Task directions:
A single number is required: the count of lines in the following entries that include the word "const".

Source data:
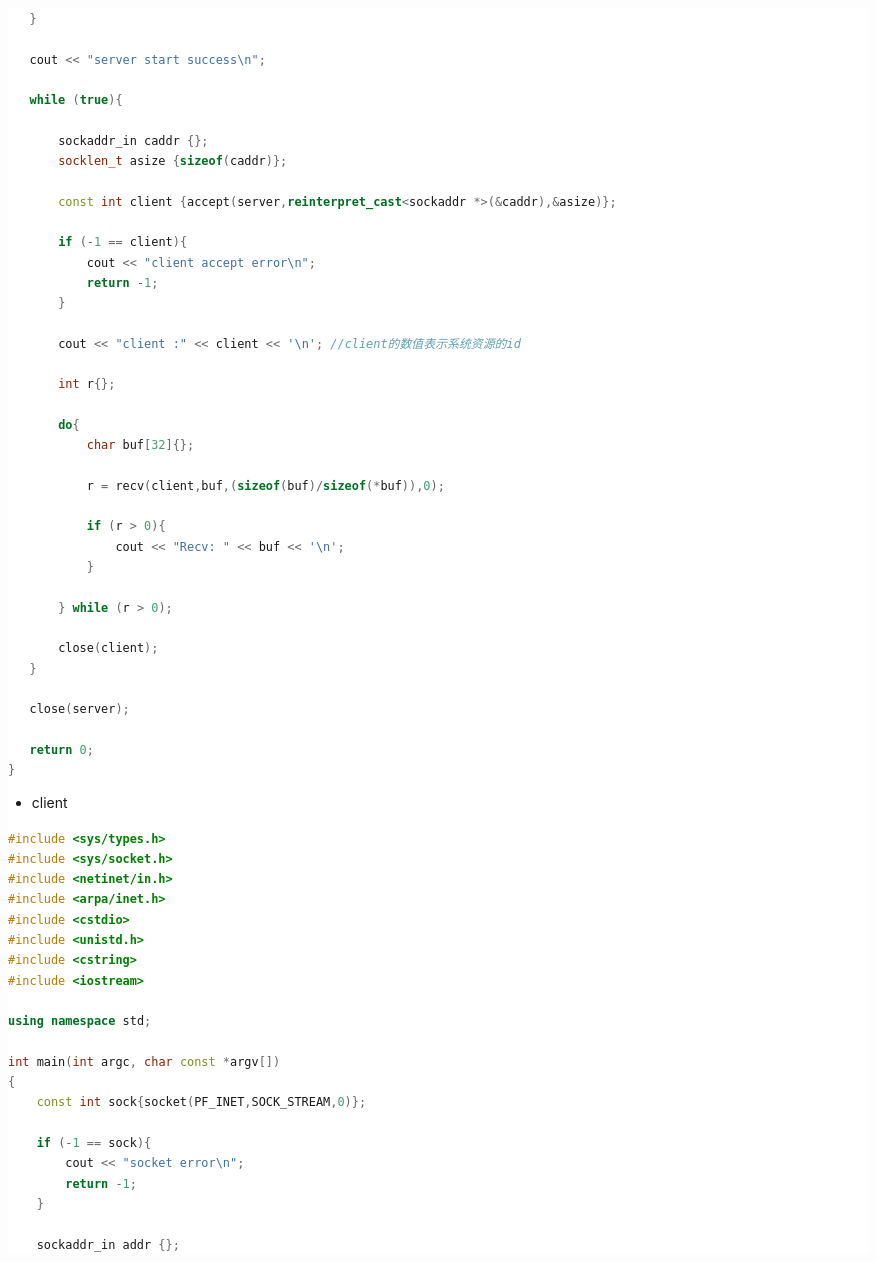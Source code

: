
 ```C++
   }

   cout << "server start success\n";

   while (true){

       sockaddr_in caddr {};
       socklen_t asize {sizeof(caddr)};

       const int client {accept(server,reinterpret_cast<sockaddr *>(&caddr),&asize)};

       if (-1 == client){
           cout << "client accept error\n";
           return -1;
       }

       cout << "client :" << client << '\n'; //client的数值表示系统资源的id

       int r{};

       do{
           char buf[32]{};

           r = recv(client,buf,(sizeof(buf)/sizeof(*buf)),0);

           if (r > 0){
               cout << "Recv: " << buf << '\n';
           }

       } while (r > 0);

       close(client);
   }

   close(server);

   return 0;
}
```

- client

```c++
#include <sys/types.h>
#include <sys/socket.h>
#include <netinet/in.h>
#include <arpa/inet.h>
#include <cstdio>
#include <unistd.h>
#include <cstring>
#include <iostream>

using namespace std;

int main(int argc, char const *argv[])
{
    const int sock{socket(PF_INET,SOCK_STREAM,0)};

    if (-1 == sock){
        cout << "socket error\n";
        return -1;
    }

    sockaddr_in addr {};
```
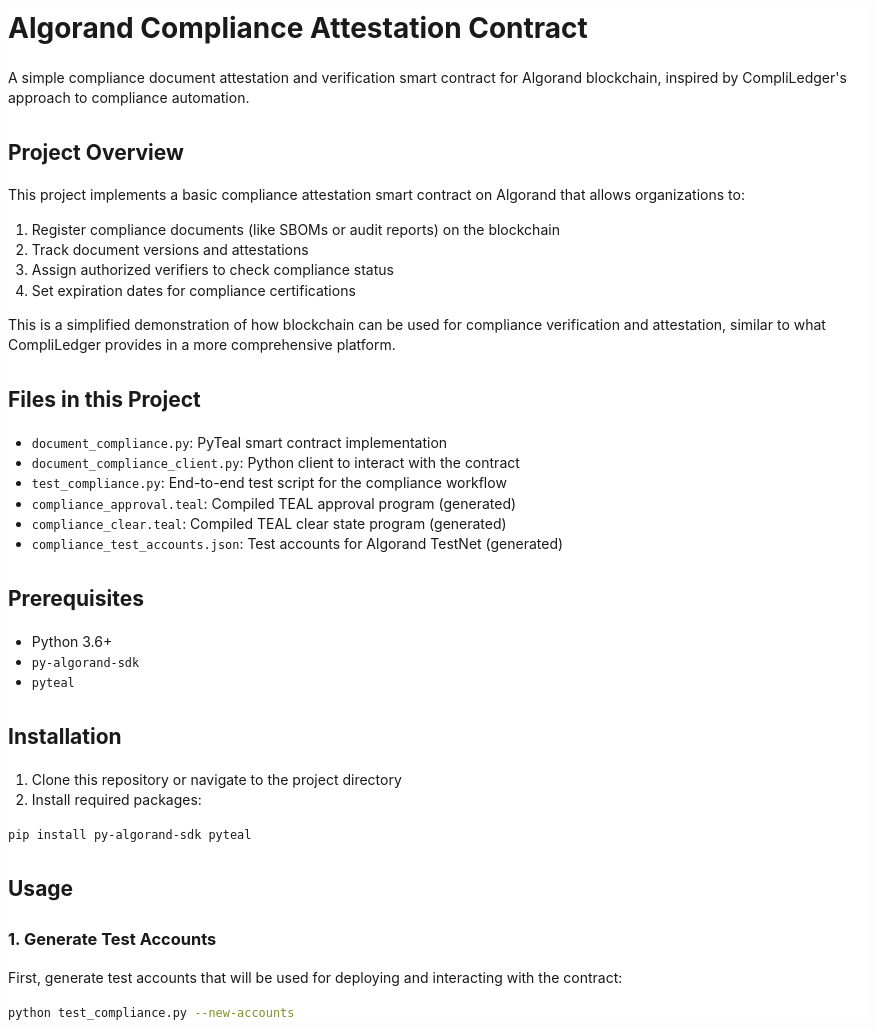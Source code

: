 # Algorand Compliance Attestation Contract

A simple compliance document attestation and verification smart contract for Algorand blockchain, inspired by CompliLedger's approach to compliance automation.

## Project Overview

This project implements a basic compliance attestation smart contract on Algorand that allows organizations to:

1. Register compliance documents (like SBOMs or audit reports) on the blockchain
2. Track document versions and attestations
3. Assign authorized verifiers to check compliance status
4. Set expiration dates for compliance certifications

This is a simplified demonstration of how blockchain can be used for compliance verification and attestation, similar to what CompliLedger provides in a more comprehensive platform.

## Files in this Project

- `document_compliance.py`: PyTeal smart contract implementation
- `document_compliance_client.py`: Python client to interact with the contract
- `test_compliance.py`: End-to-end test script for the compliance workflow
- `compliance_approval.teal`: Compiled TEAL approval program (generated)
- `compliance_clear.teal`: Compiled TEAL clear state program (generated)
- `compliance_test_accounts.json`: Test accounts for Algorand TestNet (generated)

## Prerequisites

- Python 3.6+
- `py-algorand-sdk`
- `pyteal`

## Installation

1. Clone this repository or navigate to the project directory
2. Install required packages:

```bash
pip install py-algorand-sdk pyteal
```

## Usage

### 1. Generate Test Accounts

First, generate test accounts that will be used for deploying and interacting with the contract:

```bash
python test_compliance.py --new-accounts
```
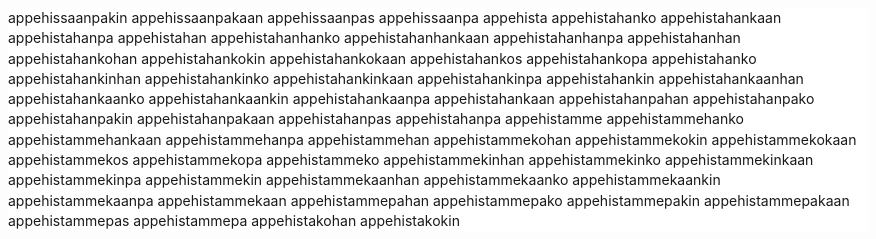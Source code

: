 appehissaanpakin
appehissaanpakaan
appehissaanpas
appehissaanpa
appehista
appehistahanko
appehistahankaan
appehistahanpa
appehistahan
appehistahanhanko
appehistahanhankaan
appehistahanhanpa
appehistahanhan
appehistahankohan
appehistahankokin
appehistahankokaan
appehistahankos
appehistahankopa
appehistahanko
appehistahankinhan
appehistahankinko
appehistahankinkaan
appehistahankinpa
appehistahankin
appehistahankaanhan
appehistahankaanko
appehistahankaankin
appehistahankaanpa
appehistahankaan
appehistahanpahan
appehistahanpako
appehistahanpakin
appehistahanpakaan
appehistahanpas
appehistahanpa
appehistamme
appehistammehanko
appehistammehankaan
appehistammehanpa
appehistammehan
appehistammekohan
appehistammekokin
appehistammekokaan
appehistammekos
appehistammekopa
appehistammeko
appehistammekinhan
appehistammekinko
appehistammekinkaan
appehistammekinpa
appehistammekin
appehistammekaanhan
appehistammekaanko
appehistammekaankin
appehistammekaanpa
appehistammekaan
appehistammepahan
appehistammepako
appehistammepakin
appehistammepakaan
appehistammepas
appehistammepa
appehistakohan
appehistakokin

Solution to this problem:
3